Nowadays many mathematicians (including me -:)) would be content to use some program to have $$I'(a)=\frac{e^{-a (b+L)^2} \left(2 e^{a L (2 b+L)}-e^{4 a b L}-1\right)}{4 a^{3/2}}.$$

As for the proof, put $t=1/a$ and let $G(b,t)=e^{-b^2/t}/\sqrt{\pi t}\ $ be a fundamental solution of the heat equation $u_t-u_{bb}/4=0\ $. Then $$ u(b,t)=I(1/a)/\sqrt\pi =\int_{0}^{L}\int_{0}^{L}G(b+x-y,t)\,dxdy. $$ If to tinker a bit about what happens then $t\to+0$ we'll have that $u$ is a solution of the Cauchy problem with initial condition $u(b,0)=\psi(b)$ where $\psi(b)=L-|b|$ then $|b|\le L$ and $\psi(b)=0$ otherwise.
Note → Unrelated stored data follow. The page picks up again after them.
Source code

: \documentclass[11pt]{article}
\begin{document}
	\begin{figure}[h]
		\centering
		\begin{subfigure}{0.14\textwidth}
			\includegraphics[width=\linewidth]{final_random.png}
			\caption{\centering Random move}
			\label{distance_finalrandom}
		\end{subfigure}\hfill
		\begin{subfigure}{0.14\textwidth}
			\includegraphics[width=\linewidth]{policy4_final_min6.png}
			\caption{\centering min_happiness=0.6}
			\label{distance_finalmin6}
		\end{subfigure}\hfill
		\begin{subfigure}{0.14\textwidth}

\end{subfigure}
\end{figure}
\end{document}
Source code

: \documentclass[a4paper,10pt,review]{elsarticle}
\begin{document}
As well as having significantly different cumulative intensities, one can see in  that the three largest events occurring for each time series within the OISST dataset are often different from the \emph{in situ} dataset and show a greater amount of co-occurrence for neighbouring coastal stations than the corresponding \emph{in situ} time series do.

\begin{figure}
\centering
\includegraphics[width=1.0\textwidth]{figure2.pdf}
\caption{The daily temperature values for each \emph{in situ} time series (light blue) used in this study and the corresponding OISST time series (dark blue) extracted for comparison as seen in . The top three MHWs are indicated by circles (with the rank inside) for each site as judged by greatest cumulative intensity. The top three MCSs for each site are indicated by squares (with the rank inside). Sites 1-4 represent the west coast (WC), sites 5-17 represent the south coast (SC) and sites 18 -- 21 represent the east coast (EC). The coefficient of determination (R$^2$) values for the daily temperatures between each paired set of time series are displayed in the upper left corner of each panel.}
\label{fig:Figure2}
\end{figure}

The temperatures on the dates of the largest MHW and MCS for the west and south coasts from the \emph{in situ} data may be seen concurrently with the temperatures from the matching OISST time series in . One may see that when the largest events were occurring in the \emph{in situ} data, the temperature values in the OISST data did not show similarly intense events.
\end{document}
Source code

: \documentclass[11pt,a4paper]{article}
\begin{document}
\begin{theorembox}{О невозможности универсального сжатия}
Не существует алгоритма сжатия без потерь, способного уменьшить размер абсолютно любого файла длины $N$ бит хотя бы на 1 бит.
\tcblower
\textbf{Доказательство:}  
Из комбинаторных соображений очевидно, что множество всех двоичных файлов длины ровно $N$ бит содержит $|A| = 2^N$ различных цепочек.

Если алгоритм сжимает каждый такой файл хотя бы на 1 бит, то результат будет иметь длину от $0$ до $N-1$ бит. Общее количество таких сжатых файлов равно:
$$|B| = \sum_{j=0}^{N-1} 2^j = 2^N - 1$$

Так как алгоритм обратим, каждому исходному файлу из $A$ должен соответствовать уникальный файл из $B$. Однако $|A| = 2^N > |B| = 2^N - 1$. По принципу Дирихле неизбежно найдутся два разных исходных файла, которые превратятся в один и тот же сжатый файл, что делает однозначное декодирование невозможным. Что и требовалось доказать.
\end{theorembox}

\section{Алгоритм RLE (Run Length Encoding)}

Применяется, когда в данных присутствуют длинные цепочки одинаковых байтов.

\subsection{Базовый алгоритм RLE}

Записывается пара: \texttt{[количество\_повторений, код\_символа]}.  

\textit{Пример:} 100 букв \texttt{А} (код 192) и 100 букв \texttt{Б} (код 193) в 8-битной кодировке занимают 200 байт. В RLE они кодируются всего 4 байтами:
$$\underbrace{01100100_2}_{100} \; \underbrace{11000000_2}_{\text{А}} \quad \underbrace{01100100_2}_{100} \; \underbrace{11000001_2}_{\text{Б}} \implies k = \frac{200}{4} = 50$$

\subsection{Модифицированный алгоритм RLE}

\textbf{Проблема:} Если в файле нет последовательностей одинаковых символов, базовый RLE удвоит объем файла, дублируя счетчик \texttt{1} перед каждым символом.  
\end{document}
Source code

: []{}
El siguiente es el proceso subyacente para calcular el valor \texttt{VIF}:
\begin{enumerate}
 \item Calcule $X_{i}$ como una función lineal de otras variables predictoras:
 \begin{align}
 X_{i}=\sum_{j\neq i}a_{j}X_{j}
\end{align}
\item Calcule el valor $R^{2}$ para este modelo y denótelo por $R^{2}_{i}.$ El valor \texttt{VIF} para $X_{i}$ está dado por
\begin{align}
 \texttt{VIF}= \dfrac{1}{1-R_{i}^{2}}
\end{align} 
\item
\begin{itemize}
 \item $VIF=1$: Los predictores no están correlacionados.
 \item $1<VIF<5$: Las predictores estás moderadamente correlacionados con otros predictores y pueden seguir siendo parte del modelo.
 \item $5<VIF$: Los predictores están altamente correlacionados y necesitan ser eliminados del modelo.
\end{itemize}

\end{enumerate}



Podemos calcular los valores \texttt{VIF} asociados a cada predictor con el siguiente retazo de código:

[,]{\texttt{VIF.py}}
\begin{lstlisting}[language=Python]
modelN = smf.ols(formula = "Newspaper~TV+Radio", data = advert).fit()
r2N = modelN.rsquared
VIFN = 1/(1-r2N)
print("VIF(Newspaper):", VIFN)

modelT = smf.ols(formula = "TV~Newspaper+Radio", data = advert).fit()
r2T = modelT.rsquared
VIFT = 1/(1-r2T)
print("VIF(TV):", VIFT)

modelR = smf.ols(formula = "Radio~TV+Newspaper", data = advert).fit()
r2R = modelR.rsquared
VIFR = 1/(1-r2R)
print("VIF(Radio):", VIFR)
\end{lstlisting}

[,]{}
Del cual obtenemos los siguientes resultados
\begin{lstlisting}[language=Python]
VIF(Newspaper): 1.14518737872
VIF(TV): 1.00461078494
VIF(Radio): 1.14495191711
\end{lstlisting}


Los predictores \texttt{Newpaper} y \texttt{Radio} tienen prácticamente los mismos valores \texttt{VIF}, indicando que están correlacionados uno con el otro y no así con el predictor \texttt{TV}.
So $u(b,t)=\int_{-\infty}^\infty G(b-z,t)\psi(z)\,dz\,\,\,$. Taking Fourier transform with respect to b we have $$ \tilde u(\xi,t)=\tilde \psi(\xi) \tilde G(\xi,t)=-\frac{e^{-i L \xi} \left(-1+e^{i L \xi}\right)^2}{\sqrt{2 \pi } \xi^2} \frac{e^{-\frac{\xi ^2 t}{4}}}{\sqrt{2 \pi }}= $$ $$ -\frac{\left(-1+e^{i L \xi}\right)^2 e^{-\frac{\xi ^2 t}{4}-i L \xi}}{2 \pi \xi^2},$$ $$ \tilde u_t(\xi,t)=\frac{\left(-1+e^{i L \xi }\right)^2 e^{-\frac{1}{4} \xi (\xi t+4 i L)}}{8 \pi }. $$ Taking inverse Fourier transform etc. will give the answer above.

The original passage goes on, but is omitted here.